Pourtant, en regardant mieux, on découvre quand même une place libre, cachée derrière un gros catamaran amarré à l'extrémité du ponton.
Nous tentons de contacter le yacht-club par téléphone pour vérifier sa disponibilité mais personne ne répond.
Alors nous décidons de squatter l'emplacement, quitte à déguerpir si le titulaire légitime vient à pointer son étrave.

Il se trouve qu'aucune étrave ne se présentera et nous resterons là, confortablement à l'abri, pendant que passeront le coup de vent d'Est attendu, puis un fort coup d'Ouest qui le suivra de près… Nous nous féliciterons chaudement de nous être arrêtés ici plutôt que d'avoir continué vers le cap des Aiguilles!

Nous profiterons de cet arrêt ponton pour nettoyer au jet d'eau le pont et le gréement. Getaway était devenu tout noir de poussière de manganèse à Port Elisabeth.
On fera aussi le plein de gasoil, livré par une pêcherie locale, en se mettant à couple d'un de leurs bateaux à quai.

Le "GG de la météo par SMS"


Ce sous titre se traduit par le "Grand Gourou de la météo par téléphone".

C'est une grande première cette année: on peut téléphoner en navigation, tout le long de la côte sud africaine! La météo est donc accessible partout via internet, comme à terre…
Comme notre grand GG (entendre Gérard cette fois) est passé spécialiste du genre, le téléphone sert aussi à le consulter. Il est vrai qu'il s'est constitué une base de données hyper étendue, précise, récurrente et pointue — Ceci parait être une moquerie du second, mais cela n'est point!
D'abord ce n'est pas la sienne de base de données; c'est celle de la NOAA américaine qui la met à disposition de tous les navigateurs du monde, sous forme de fichiers "grib" (cartes de vents et de pressions).

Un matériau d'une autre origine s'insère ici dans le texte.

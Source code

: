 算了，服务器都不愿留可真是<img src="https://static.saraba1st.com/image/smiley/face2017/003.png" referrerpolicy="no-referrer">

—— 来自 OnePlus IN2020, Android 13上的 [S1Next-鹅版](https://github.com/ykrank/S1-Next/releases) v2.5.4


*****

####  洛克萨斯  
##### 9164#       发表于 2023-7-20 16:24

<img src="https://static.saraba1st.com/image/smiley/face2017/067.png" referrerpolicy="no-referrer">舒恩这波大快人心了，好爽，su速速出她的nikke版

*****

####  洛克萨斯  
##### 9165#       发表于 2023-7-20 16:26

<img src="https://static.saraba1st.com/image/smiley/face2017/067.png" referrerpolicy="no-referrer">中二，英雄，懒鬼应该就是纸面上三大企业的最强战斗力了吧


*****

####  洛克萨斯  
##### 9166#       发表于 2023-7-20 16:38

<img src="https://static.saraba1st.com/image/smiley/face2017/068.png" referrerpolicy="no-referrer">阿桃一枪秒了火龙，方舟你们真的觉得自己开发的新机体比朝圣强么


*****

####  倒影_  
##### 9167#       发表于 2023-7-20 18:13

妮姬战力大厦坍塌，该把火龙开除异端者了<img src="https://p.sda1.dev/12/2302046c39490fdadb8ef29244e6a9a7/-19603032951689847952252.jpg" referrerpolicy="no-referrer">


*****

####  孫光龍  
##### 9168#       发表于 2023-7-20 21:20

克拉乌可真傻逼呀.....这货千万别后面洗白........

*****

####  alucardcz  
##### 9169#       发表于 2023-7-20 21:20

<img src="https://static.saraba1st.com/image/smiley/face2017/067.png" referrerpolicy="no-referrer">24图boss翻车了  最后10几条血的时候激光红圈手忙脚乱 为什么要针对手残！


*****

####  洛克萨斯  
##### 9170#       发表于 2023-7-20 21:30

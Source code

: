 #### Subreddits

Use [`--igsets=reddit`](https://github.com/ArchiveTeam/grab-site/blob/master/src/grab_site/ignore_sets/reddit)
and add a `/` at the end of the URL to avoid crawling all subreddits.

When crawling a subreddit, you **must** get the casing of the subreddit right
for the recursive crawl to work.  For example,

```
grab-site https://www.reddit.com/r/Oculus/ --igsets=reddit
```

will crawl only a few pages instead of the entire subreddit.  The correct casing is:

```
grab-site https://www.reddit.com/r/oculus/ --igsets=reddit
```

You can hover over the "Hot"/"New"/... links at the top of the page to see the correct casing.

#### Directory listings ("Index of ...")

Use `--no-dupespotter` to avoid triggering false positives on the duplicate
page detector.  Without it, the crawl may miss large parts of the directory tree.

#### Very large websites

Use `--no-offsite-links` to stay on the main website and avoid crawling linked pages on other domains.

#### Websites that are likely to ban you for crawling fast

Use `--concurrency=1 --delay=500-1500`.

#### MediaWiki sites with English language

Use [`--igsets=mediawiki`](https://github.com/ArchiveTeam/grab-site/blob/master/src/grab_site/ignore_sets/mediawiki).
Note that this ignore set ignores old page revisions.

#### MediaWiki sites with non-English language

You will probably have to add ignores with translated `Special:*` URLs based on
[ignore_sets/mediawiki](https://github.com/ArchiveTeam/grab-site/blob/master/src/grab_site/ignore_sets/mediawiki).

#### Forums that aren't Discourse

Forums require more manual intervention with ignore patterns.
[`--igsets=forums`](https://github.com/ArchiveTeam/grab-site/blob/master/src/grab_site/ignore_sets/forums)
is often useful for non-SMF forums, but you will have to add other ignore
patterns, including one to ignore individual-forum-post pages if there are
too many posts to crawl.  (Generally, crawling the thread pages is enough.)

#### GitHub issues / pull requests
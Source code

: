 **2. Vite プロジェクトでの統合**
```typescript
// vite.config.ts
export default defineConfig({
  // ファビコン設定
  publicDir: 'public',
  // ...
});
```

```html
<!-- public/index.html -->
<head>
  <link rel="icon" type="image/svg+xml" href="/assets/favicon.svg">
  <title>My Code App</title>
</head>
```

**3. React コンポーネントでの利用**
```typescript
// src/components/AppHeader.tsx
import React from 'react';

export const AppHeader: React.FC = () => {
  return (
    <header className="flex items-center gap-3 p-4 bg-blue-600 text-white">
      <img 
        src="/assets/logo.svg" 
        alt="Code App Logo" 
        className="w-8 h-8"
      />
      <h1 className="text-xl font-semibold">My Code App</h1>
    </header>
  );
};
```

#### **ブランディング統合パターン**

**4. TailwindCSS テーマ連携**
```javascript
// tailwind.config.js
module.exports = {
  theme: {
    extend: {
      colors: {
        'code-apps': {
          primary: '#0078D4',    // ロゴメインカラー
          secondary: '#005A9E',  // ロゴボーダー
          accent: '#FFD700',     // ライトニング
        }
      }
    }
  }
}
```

En douze ans, on n'a jamais consulté aussi compulsivement la météo qu'entre Madagascar et Le Cap. On n'en n'a jamais autant parlé non plus... Ordinateurs, radio, notices, cartes affichées dans les Yacht clubs, salive, bistrots, pontons, apéros, téléphones cellulaires, SMS, tous les moyens sont bons.

On ne va parler QUE de ça pendant deux mois.
- Combien de temps t'as mis?
- Et la mer, elle était comment ? Oh P….!
- Quel vent t'as eu!
- Tu crois que c'est bon pour partir demain?
- Ça y est je crois qu'il y a une fenêtre de deux*, trois* jours après demain!
Mais non, le sud-ouest arrive dans 24h*, 36h*
(*rayer la mention inutile).
- J'ai jamais vu ça: j'ai surfé mes 15 tonnes avec un bout de génois et deux ris!

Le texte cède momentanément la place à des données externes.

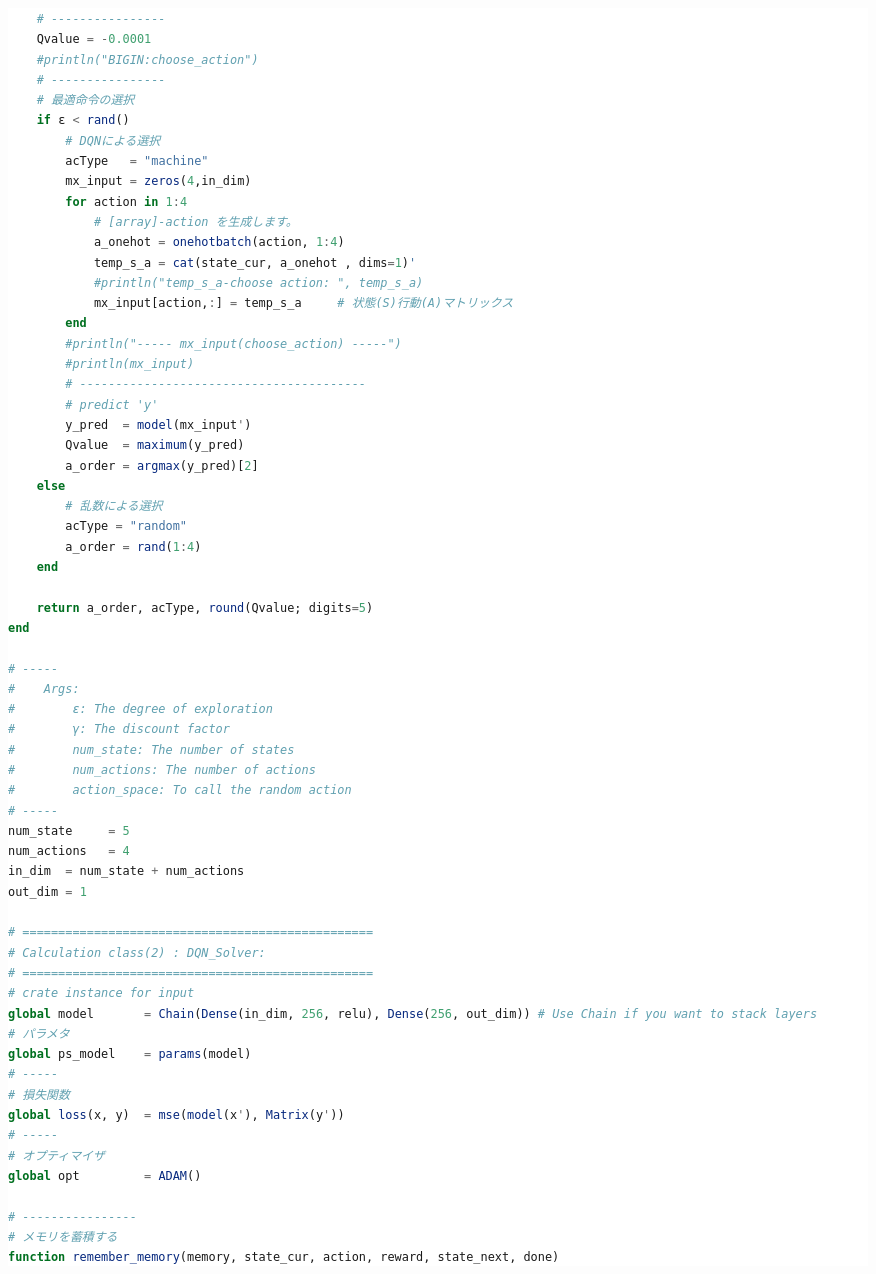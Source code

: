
 ```julia
    # ----------------
    Qvalue = -0.0001
    #println("BIGIN:choose_action")
    # ----------------
    # 最適命令の選択
    if ε < rand()
        # DQNによる選択
        acType   = "machine"
        mx_input = zeros(4,in_dim)
        for action in 1:4
            # [array]-action を生成します。
            a_onehot = onehotbatch(action, 1:4)
            temp_s_a = cat(state_cur, a_onehot , dims=1)'
            #println("temp_s_a-choose action: ", temp_s_a)
            mx_input[action,:] = temp_s_a     # 状態(S)行動(A)マトリックス
        end
        #println("----- mx_input(choose_action) -----")
        #println(mx_input)
        # ----------------------------------------
        # predict 'y'
        y_pred  = model(mx_input')
        Qvalue  = maximum(y_pred)
        a_order = argmax(y_pred)[2]
    else
        # 乱数による選択
        acType = "random"
        a_order = rand(1:4)
    end

    return a_order, acType, round(Qvalue; digits=5)
end

# -----
#    Args:
#        ε: The degree of exploration
#        γ: The discount factor
#        num_state: The number of states
#        num_actions: The number of actions
#        action_space: To call the random action
# -----
num_state     = 5
num_actions   = 4
in_dim  = num_state + num_actions
out_dim = 1

# =================================================
# Calculation class(2) : DQN_Solver:
# =================================================
# crate instance for input
global model       = Chain(Dense(in_dim, 256, relu), Dense(256, out_dim)) # Use Chain if you want to stack layers
# パラメタ
global ps_model    = params(model)
# -----
# 損失関数
global loss(x, y)  = mse(model(x'), Matrix(y'))
# -----
# オプティマイザ
global opt         = ADAM()

# ----------------
# メモリを蓄積する
function remember_memory(memory, state_cur, action, reward, state_next, done)
```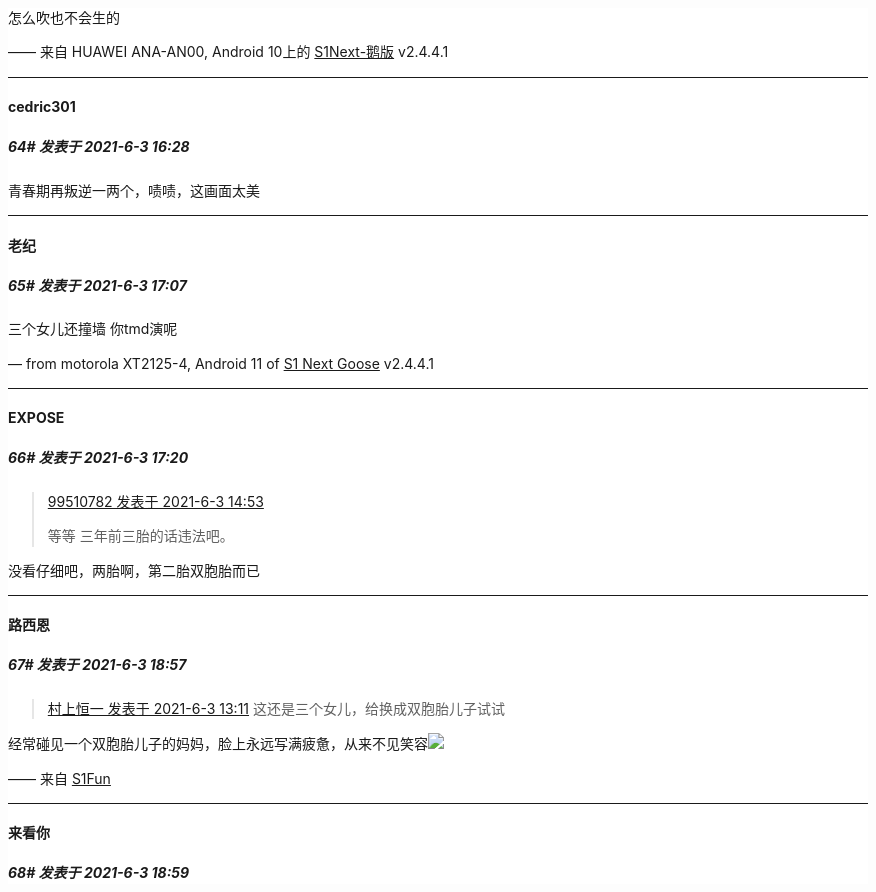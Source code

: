 
怎么吹也不会生的

—— 来自 HUAWEI ANA-AN00, Android 10上的 [S1Next-鹅版](https://github.com/ykrank/S1-Next/releases) v2.4.4.1


*****

####  cedric301  
##### 64#       发表于 2021-6-3 16:28


青春期再叛逆一两个，啧啧，这画面太美


*****

####  老纪  
##### 65#       发表于 2021-6-3 17:07


三个女儿还撞墙 你tmd演呢

— from motorola XT2125-4, Android 11 of [S1 Next Goose](https://pan.baidu.com/s/1mi43uRm) v2.4.4.1


*****

####  EXPOSE  
##### 66#       发表于 2021-6-3 17:20


<blockquote><a href="httphttps://bbs.saraba1st.com/2b/forum.php?mod=redirect&amp;goto=findpost&amp;pid=51461496&amp;ptid=2007840" target="_blank">99510782 发表于 2021-6-3 14:53</a>

等等 三年前三胎的话违法吧。</blockquote>
没看仔细吧，两胎啊，第二胎双胞胎而已


*****

####  路西恩  
##### 67#       发表于 2021-6-3 18:57


<blockquote><a href="httphttps://bbs.saraba1st.com/2b/forum.php?mod=redirect&amp;goto=findpost&amp;pid=51460373&amp;ptid=2007840" target="_blank">村上恒一 发表于 2021-6-3 13:11</a>
这还是三个女儿，给换成双胞胎儿子试试</blockquote>
经常碰见一个双胞胎儿子的妈妈，脸上永远写满疲惫，从来不见笑容<img src="https://static.saraba1st.com/image/smiley/face2017/001.png" referrerpolicy="no-referrer">

—— 来自 [S1Fun](https://s1fun.koalcat.com)


*****

####  来看你  
##### 68#       发表于 2021-6-3 18:59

Il faut dire qu'entre le courant des Aiguilles et la météo changeante, les navigateurs ne sont pas à la fête et la trouille règne sur les bateaux… Surtout à cause du courant. Quand on est dessus, ça pulse bien avec un vent de secteur N-NE… mais si ce dernier tourne au S-SW la mer devient méchante avec des vagues, j'te dis pas!.

La météo nationale est de bonne qualité mais elle ne peut pas prévoir l'heure exacte des retournements du vent. Partis avec l'espoir de 24 heures de vent de Nord, on peut se trouver 18 heures après, dans un coup de sud qui a pris de l'avance.
Pendant l'approche de Simon's Town, qu'on pensait faire peinards, les doigts dans le nez, le vent est monté à plus de 35 nœuds plus tôt que prévu et l'entrée (de nuit) dans le port s'est faite au surf.
Ça pimente le voyage, moi j'vousl'dis!
Et encore, quand c'est à l'arrivée dans un port facile d'accès, ça va! Mais si ça vous tombe dessus alors que vous vous dirigez, par exemple vers Knysna (avec passe étroite, barre, entrée de rivière… et tout) il vaut mieux rester en mer et mettre à la cape.

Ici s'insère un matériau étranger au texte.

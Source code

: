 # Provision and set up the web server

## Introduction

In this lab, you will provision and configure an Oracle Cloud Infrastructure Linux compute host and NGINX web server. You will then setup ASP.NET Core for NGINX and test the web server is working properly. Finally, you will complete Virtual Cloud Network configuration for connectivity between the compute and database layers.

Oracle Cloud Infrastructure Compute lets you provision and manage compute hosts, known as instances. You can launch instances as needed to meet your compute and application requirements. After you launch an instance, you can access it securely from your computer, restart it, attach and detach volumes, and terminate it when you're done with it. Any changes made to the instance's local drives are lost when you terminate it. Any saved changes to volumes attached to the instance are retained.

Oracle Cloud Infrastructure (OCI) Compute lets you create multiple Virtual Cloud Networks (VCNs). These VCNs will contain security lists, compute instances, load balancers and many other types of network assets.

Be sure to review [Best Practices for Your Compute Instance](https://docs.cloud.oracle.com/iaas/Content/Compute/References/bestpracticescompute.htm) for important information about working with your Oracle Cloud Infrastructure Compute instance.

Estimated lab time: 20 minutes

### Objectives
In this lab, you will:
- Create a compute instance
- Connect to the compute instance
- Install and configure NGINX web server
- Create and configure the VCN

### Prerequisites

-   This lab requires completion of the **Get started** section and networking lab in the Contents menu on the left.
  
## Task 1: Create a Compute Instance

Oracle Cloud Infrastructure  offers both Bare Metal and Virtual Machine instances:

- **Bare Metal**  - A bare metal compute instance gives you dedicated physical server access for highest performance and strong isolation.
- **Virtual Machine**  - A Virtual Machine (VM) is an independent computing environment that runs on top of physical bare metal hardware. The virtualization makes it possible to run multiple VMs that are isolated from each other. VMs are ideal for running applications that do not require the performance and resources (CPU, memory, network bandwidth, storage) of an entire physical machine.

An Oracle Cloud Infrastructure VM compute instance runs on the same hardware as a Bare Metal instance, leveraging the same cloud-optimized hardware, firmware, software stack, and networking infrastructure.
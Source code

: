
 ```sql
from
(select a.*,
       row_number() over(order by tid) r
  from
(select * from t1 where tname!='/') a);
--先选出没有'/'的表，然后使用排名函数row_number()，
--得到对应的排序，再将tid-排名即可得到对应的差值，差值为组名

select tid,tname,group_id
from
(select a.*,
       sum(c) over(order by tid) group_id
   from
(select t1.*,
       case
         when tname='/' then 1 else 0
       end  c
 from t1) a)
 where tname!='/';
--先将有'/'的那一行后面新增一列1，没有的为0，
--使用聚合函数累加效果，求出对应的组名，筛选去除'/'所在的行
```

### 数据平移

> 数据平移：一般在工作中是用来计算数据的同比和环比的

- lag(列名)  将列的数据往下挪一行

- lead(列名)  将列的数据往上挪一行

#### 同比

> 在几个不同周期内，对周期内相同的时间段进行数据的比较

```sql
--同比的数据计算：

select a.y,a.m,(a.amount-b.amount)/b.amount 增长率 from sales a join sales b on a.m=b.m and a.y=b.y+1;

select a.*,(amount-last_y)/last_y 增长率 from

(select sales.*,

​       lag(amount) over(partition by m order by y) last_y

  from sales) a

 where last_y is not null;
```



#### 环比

Grosso modo, pour entreprendre nos traversées, nous avons adopté la tactique suivante:
Quand la météo prévoit une période de vent favorable qui parait assez longue, on met en route aussitôt que le vent de sud faiblit suffisamment AVANT de tourner au secteur Nord – c'est aussi le moment où le baromètre est au plus haut.
On avance aussi vite que possible pendant qu'il descend et on espère être arrivés avant que le vent ne revienne au Sud… Ca revient souvent à partir au moteur, contre un vent de sud faible, sur une mer contraire et encore formée. C'est inconfortable, mais ça laisse le maximum de temps pour rejoindre un abri avant que ça ne se dégrade.

Quand le baromètre arrive tout en bas, il vaut mieux être arrivé au port: ça va repartir fort… de secteur sud.


Simon's town enfin… Comme sur un anneau de vitesse…

Trois jours passent avant que la météo nous permette d'attaquer la dernière ligne droite de notre descente de l'Afrique du sud.
Le 28 janvier nous remettons en route et doublons vers 7h30 le cap St Blaize qui abrite Mossel Bay.
La mer forte et croisée jusque midi s'aplatit progressivement. Nous passons la journée sur un bord de près assez confortable, tirés par un vent guère supérieur à 10 nœuds.
Le lendemain à 7 heures nous sommes devant le cap des Aiguilles. Celui qui – comme chacun ne le sait pas – marque vraiment l'extrémité sud de l'Afrique et donc la ligne de partage des océans Atlantique et Indien.
Bonne brise. Getaway file alors 7 nœuds, vent arrière, génois tangonné.
Pendant la matinée le vent forcit progressivement et, vers midi, il faut diminuer un peu la toile. Comme le capitaine est économe de ses efforts, il amène deux ris d'un coup… au cas où ça continuerait à forcir…
Et tout au long de l'après midi ça continue effectivement à accélérer.
A l'heure de l'apéro à l'entrée de False bay, on voit surfer nos 13 tonnes à plus de 10 nœuds sur une mer bien formée… Et pas qu'une fois! L'anémomètre annonce 25 nœuds apparents, ce qui fait 35 de vent réel. Sans courant, nous n'avons jamais vu Getaway filer aussi vite et si ce n'était la crainte d'un empannage intempestif ce serait assez jouissif…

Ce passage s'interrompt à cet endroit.